> What you will do: Starting at the first line of the data, please print exactly those lines through the one that holds "LibResInfo detects resurrection", omitting every picture.

> Pictures paired with source code:
------
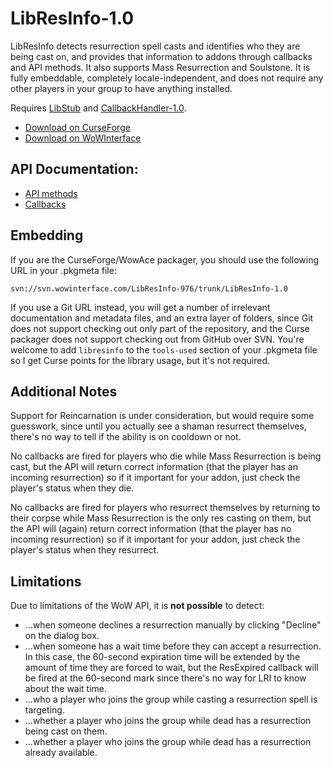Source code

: LibResInfo-1.0
=================

LibResInfo detects resurrection spell casts and identifies who they are being cast on, and provides that information to addons through callbacks and API methods. It also supports Mass Resurrection and Soulstone. It is fully embeddable, completely locale-independent, and does not require any other players in your group to have anything installed.

Requires [LibStub](http://www.wowace.com/addons/libstub/) and [CallbackHandler-1.0](http://www.wowace.com/addons/callbackhandler/).

* [Download on CurseForge](http://wow.curseforge.com/addons/libresinfo/)
* [Download on WoWInterface](http://www.wowinterface.com/downloads/info21467-LibResInfo-1.0.html)


## API Documentation:

* [API methods](https://github.com/Phanx/LibResInfo/wiki/API-Methods)
* [Callbacks](https://github.com/Phanx/LibResInfo/wiki/Callbacks)


## Embedding

If you are the CurseForge/WowAce packager, you should use the following URL in your .pkgmeta file:

    svn://svn.wowinterface.com/LibResInfo-976/trunk/LibResInfo-1.0

If you use a Git URL instead, you will get a number of irrelevant documentation and metadata files, and an extra layer of folders, since Git does not support checking out only part of the repository, and the Curse packager does not support checking out from GitHub over SVN. You're welcome to add `libresinfo` to the `tools-used` section of your .pkgmeta file so I get Curse points for the library usage, but it's not required.


## Additional Notes

Support for Reincarnation is under consideration, but would require some guesswork, since until you actually see a shaman resurrect themselves, there's no way to tell if the ability is on cooldown or not.

No callbacks are fired for players who die while Mass Resurrection is being cast, but the API will return correct information (that the player has an incoming resurrection) so if it important for your addon, just check the player's status when they die.

No callbacks are fired for players who resurrect themselves by returning to their corpse while Mass Resurrection is the only res casting on them, but the API will (again) return correct information (that the player has no incoming resurrection) so if it important for your addon, just check the player's status when they resurrect.


## Limitations

Due to limitations of the WoW API, it is **not possible** to detect:

* ...when someone declines a resurrection manually by clicking "Decline" on the dialog box.
* ...when someone has a wait time before they can accept a resurrection. In this case, the 60-second expiration time will be extended by the amount of time they are forced to wait, but the ResExpired callback will be fired at the 60-second mark since there's no way for LRI to know about the wait time.
* ...who a player who joins the group while casting a resurrection spell is targeting.
* ...whether a player who joins the group while dead has a resurrection being cast on them.
* ...whether a player who joins the group while dead has a resurrection already available.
------
> Result:
Source code

: LibResInfo-1.0
=================

LibResInfo detects resurrection spell casts and identifies who they are being cast on, and provides that information to addons through callbacks and API methods. It also supports Mass Resurrection and Soulstone. It is fully embeddable, completely locale-independent, and does not require any other players in your group to have anything installed.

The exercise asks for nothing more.